* **Source information**

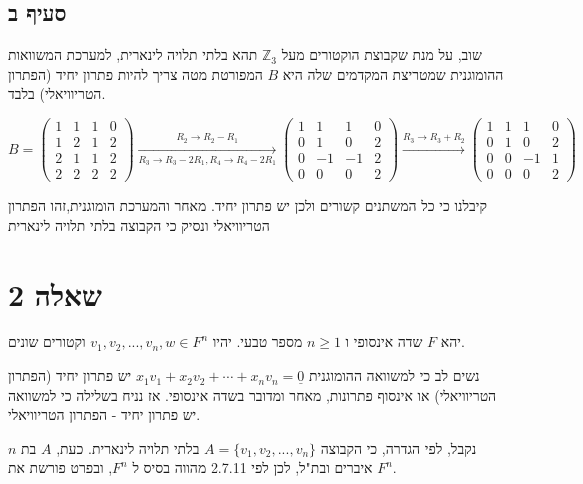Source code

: \documentclass{article}
\begin{document}
\subsection*{סעיף ב}

שוב, על מנת שקבוצת הוקטורים מעל $\mathbb{Z}_3$ תהא בלתי תלויה לינארית, למערכת המשוואות ההומוגנית שמטריצת המקדמים שלה היא $B$ המפורטת מטה צריך להיות פתרון יחיד (הפתרון הטריוויאלי) בלבד.

\[
    B = \begin{pmatrix}
        1 & 1 & 1 & 0 \\
        1 & 2 & 1 & 2 \\
        2 & 1 & 1 & 2 \\
        2 & 2 & 2 & 2
    \end{pmatrix}
    \xrightarrow[R_3\rightarrow R_3-2R_1, R_4\rightarrow R_4-2R_1]{R_2\rightarrow R_2-R_1}
    \begin{pmatrix}
        1 & 1  & 1  & 0 \\
        0 & 1  & 0  & 2 \\
        0 & -1 & -1 & 2 \\
        0 & 0  & 0  & 2
    \end{pmatrix}
    \xrightarrow{R_3\rightarrow R_3+R_2}
    \begin{pmatrix}
        1 & 1 & 1  & 0 \\
        0 & 1 & 0  & 2 \\
        0 & 0 & -1 & 1 \\
        0 & 0 & 0  & 2
    \end{pmatrix}
\]

קיבלנו כי כל המשתנים קשורים ולכן יש פתרון יחיד. מאחר והמערכת הומוגנית,זהו הפתרון הטריוויאלי ונסיק כי הקבוצה בלתי תלויה לינארית

\section*{שאלה 2}

יהא $F$
שדה אינסופי ו
$n\geq 1$
מספר טבעי.
יהיו
$v_1, v_2, ..., v_n, w\in F^n$
וקטורים שונים.

נשים לב כי למשוואה ההומוגנית
$x_1v_1+x_2v_2+\cdots+x_nv_n=\underline{0}$
יש פתרון יחיד (הפתרון הטריוויאלי) או אינסוף פתרונות, מאחר ומדובר בשדה אינסופי.
אז נניח בשלילה כי למשוואה יש פתרון יחיד - הפתרון הטריוויאלי.

נקבל, לפי הגדרה, כי הקבוצה
$A=\{ v_1, v_2, ..., v_n \}$
בלתי תלויה לינארית.
כעת, $A$
בת $n$
איברים ובת"ל, לכן לפי 2.7.11
מהווה בסיס ל $F^n$,
ובפרט פורשת את $F^n$.
\end{document}
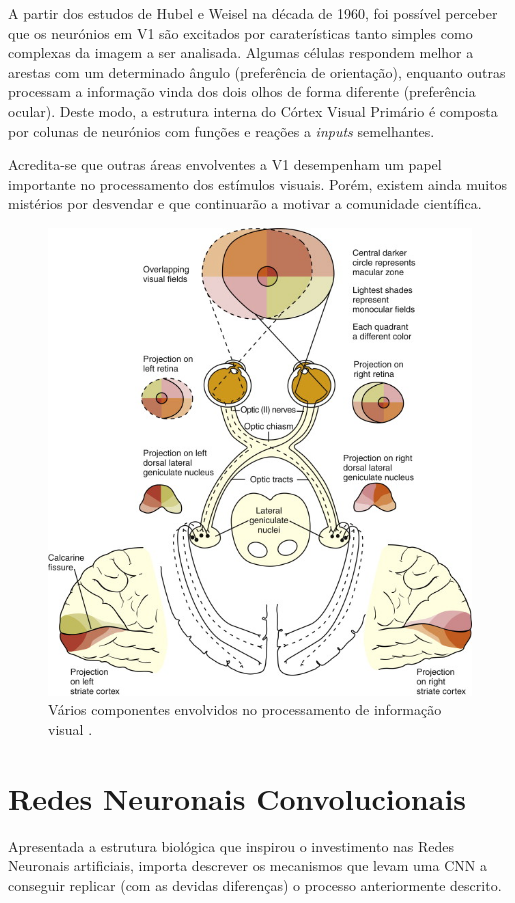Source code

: \noindent A partir dos estudos de Hubel e Weisel na década de 1960, foi possível perceber que os neurónios em V1 são excitados por caraterísticas tanto simples como complexas da imagem a ser analisada. Algumas células respondem melhor a arestas com um determinado ângulo (preferência de orientação), enquanto outras processam a informação vinda dos dois olhos de forma diferente (preferência ocular). Deste modo, a estrutura interna do Córtex Visual Primário é composta por colunas de neurónios com funções e reações a \textit{inputs} semelhantes.

\noindent Acredita-se que outras áreas envolventes a V1 desempenham um papel importante no processamento dos estímulos visuais. Porém, existem ainda muitos mistérios por desvendar e que continuarão a motivar a comunidade científica.

\begin{figure}[h]
\centering
\includegraphics[width=325pt]{via_visual.jpg}
\caption{Vários componentes envolvidos no processamento de informação visual \cite{via_visual_primaria}.}
\label{fig:via_visual}
\end{figure}

\section{Redes Neuronais Convolucionais}
\label{chap2:sec:funcionamento}
Apresentada a estrutura biológica que inspirou o investimento nas Redes Neuronais artificiais, importa descrever os mecanismos que levam uma CNN a conseguir replicar (com as devidas diferenças) o processo anteriormente descrito. \newline


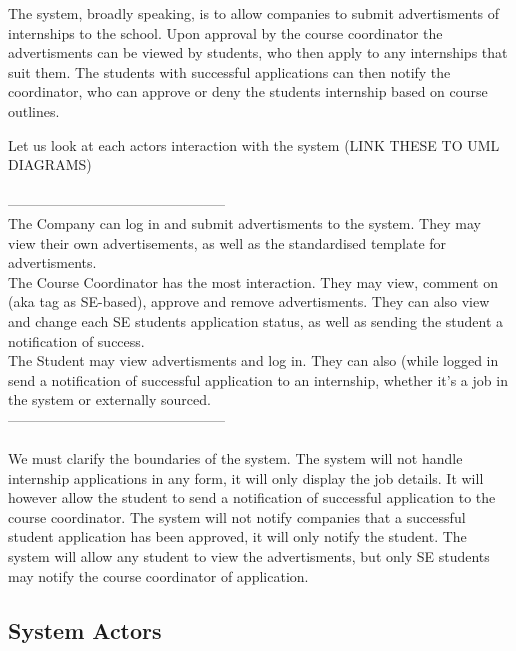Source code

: \documentclass{l3deliverable}
\begin{document}

The system, broadly speaking, is to allow companies to submit advertisments 
of internships to the school. Upon approval by the course coordinator the 
advertisments can be viewed by students, who then apply to any internships 
that suit them. The students with successful applications can then notify 
the coordinator, who can approve or deny the students internship based on 
course outlines. 

Let us look at each actors interaction with the system (LINK THESE TO UML
DIAGRAMS)\\
\\
-----------------------------------------------\\
The Company can log in and submit advertisments to the system. They may 
view their own advertisements, as well as the standardised template for 
advertisments.\\

The Course Coordinator has the most interaction. They may view, comment 
on (aka tag as SE-based), approve and remove advertisments. They can also 
view and change each SE students application status, as well as sending 
the student a notification of success.\\

The Student may view advertisments and log in. They can also (while logged 
in send a notification of successful application to an internship, whether 
it's a job in the system or externally sourced.\\
-----------------------------------------------\\
\\
We must clarify the boundaries of the system. The system will not 
handle internship applications in any form, it will only display the 
job details. It will however allow the student to send a notification 
of successful application to the course coordinator. The system will 
not notify companies that a successful student application has been 
approved, it will only notify the student. The system will allow any 
student to view the advertisments, but only SE students may notify 
the course coordinator of application.


\subsection{System Actors}
\end{document}
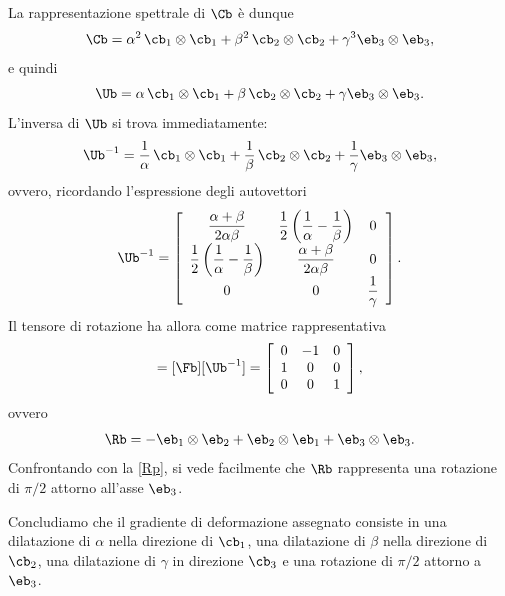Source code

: \begin{exercise}
\begin{svolgimento}
La rappresentazione spettrale di $\Cb$ è dunque
\begin{equation}
\Cb=\alpha^2 \, \cb_1\otimes\cb_1+\beta^2 \, \cb_2\otimes\cb_2+\gamma^3\eb_3\otimes\eb_3,
\end{equation}
e quindi
\begin{equation}
	\Ub=\alpha \, \cb_1\otimes\cb_1+\beta \, \cb_2\otimes\cb_2+\gamma\eb_3\otimes\eb_3.
\end{equation}
L'inversa di $\Ub$ si trova immediatamente:
\begin{equation}
\Ub^{-1}=\frac{1}{\alpha} \, \cb_1\otimes\cb_1+\frac{1}{\beta} \, \cb_2\otimes\cb_2+\frac{1}{\gamma} \eb_3\otimes\eb_3,
\end{equation}
ovvero, ricordando l'espressione degli autovettori
\begin{equation}
\Ub^{-1}=\left[
\begin{array}{ccc}
	\dfrac{\alpha +\beta }{2 \alpha  \beta } & \dfrac{1}{2} \left(\dfrac{1}{\alpha
	}-\dfrac{1}{\beta }\right) & 0 \\[.2cm]
	\dfrac{1}{2} \left(\dfrac{1}{\alpha }-\dfrac{1}{\beta }\right) & \dfrac{\alpha +\beta }{2
		\alpha  \beta } & 0 \\[.2cm]
	0 & 0 & \dfrac{1}{\gamma } \\
\end{array}
\right].
\end{equation}
Il tensore di rotazione ha allora come matrice rappresentativa
\begin{equation}
[\Rb]=[\Fb][\Ub^{-1}]=\left[
\begin{array}{ccc}
	0 & -1 & 0 \\
	1 & 0 & 0 \\
	0 & 0 & 1 \\
\end{array}
\right],
\end{equation}
ovvero 
\begin{equation}
	\Rb=-\eb_1\otimes\eb_2+\eb_2\otimes\eb_1+\eb_{3}\otimes\eb_{3}.
\end{equation}
Confrontando con la \eqref{Rp}, si vede facilmente che $\Rb$ rappresenta una rotazione di $\pi/2$ attorno all'asse $\eb_3$. 

	Concludiamo che il gradiente di deformazione assegnato consiste in una dilatazione di $\alpha$ nella direzione di $\cb_1$, una dilatazione di $\beta$ nella direzione di $\cb_2$, una dilatazione di $\gamma$ in direzione $\cb_3$ e una rotazione di $\pi/2$ attorno a $\eb_3$.
\end{svolgimento}
\end{exercise}


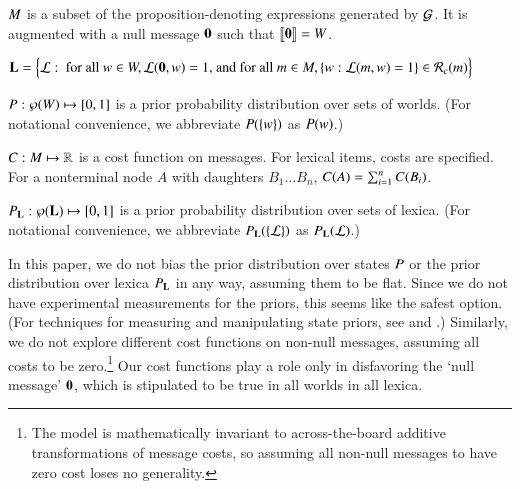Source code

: \documentclass[leqno,12pt]{article}
\begin{document}
\begin{examples}
\item\label{modobjects}
  \begin{examples}
  \item\label{messages} $M$ is a subset of the
    proposition-denoting expressions generated by $\mathcal{G}$. It is
    augmented with a null message $\mathbf{0}$ such that
    $\llbracket\mathbf{0}\rrbracket = W$.

  \item\label{lexset}%
    $\mathbf{L} = \Big\{ \mathcal{L} : \text{ for all } w \in W, \mathcal{L}(\mathbf{0}, w)=1
      \text{, and for all } m \in M, \left\{ w : \mathcal{L}(m, w)=1 \right\} \in \mathcal{R}_{c}(m) \Big\}$             
  
  \item $P : \wp(W) \mapsto [0,1]$ is a prior
    probability distribution over sets of worlds.  (For notational
    convenience, we abbreviate $P(\left\{ w \right\})$ as
    $P(w)$.)

  \item $C : M \mapsto \mathbb{R}$ is a cost function on
    messages.  For lexical items, costs are specified. For a
    nonterminal node $A$ with daughters $B_{1} \ldots B_{n}$,
    $C(A) = \sum_{i=1}^{n}C(B_{i})$.

  \item $P_{\mathbf{L}} : \wp(\mathbf{L}) \mapsto [0,1]$ is a prior
    probability distribution over sets of lexica.  (For notational
    convenience, we abbreviate $P_{\mathbf{L}}(\left\{ \mathcal{L} \right\})$ as 
    $P_{\mathbf{L}}(\mathcal{L})$.)
  \end{examples}
\end{examples}

In this paper, we do not bias the prior distribution over states
$P$ or the prior distribution over lexica $P_{\mathbf{L}}$ in any
way, assuming them to be flat. Since we do not have experimental
measurements for the priors, this seems like the safest option. (For
techniques for measuring and manipulating state priors, see
\citealt{Frank:Goodman:2012} and
\citealt{Stiller:Goodman:Frank:2011}.)  Similarly, we do not explore
different cost functions on non-null messages, assuming all costs to
be zero.\footnote{The model is mathematically invariant to
  across-the-board additive transformations of message costs, so
  assuming all non-null messages to have zero cost loses no
  generality.} Our cost functions play a role only in disfavoring the
`null message' $\mathbf{0}$, which is stipulated to be true in all
worlds in all lexica.
\end{document}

* **Task**
Looking at the listing above, count the lines that contain "citealt" and give nothing but the number.

* **Answer box**
2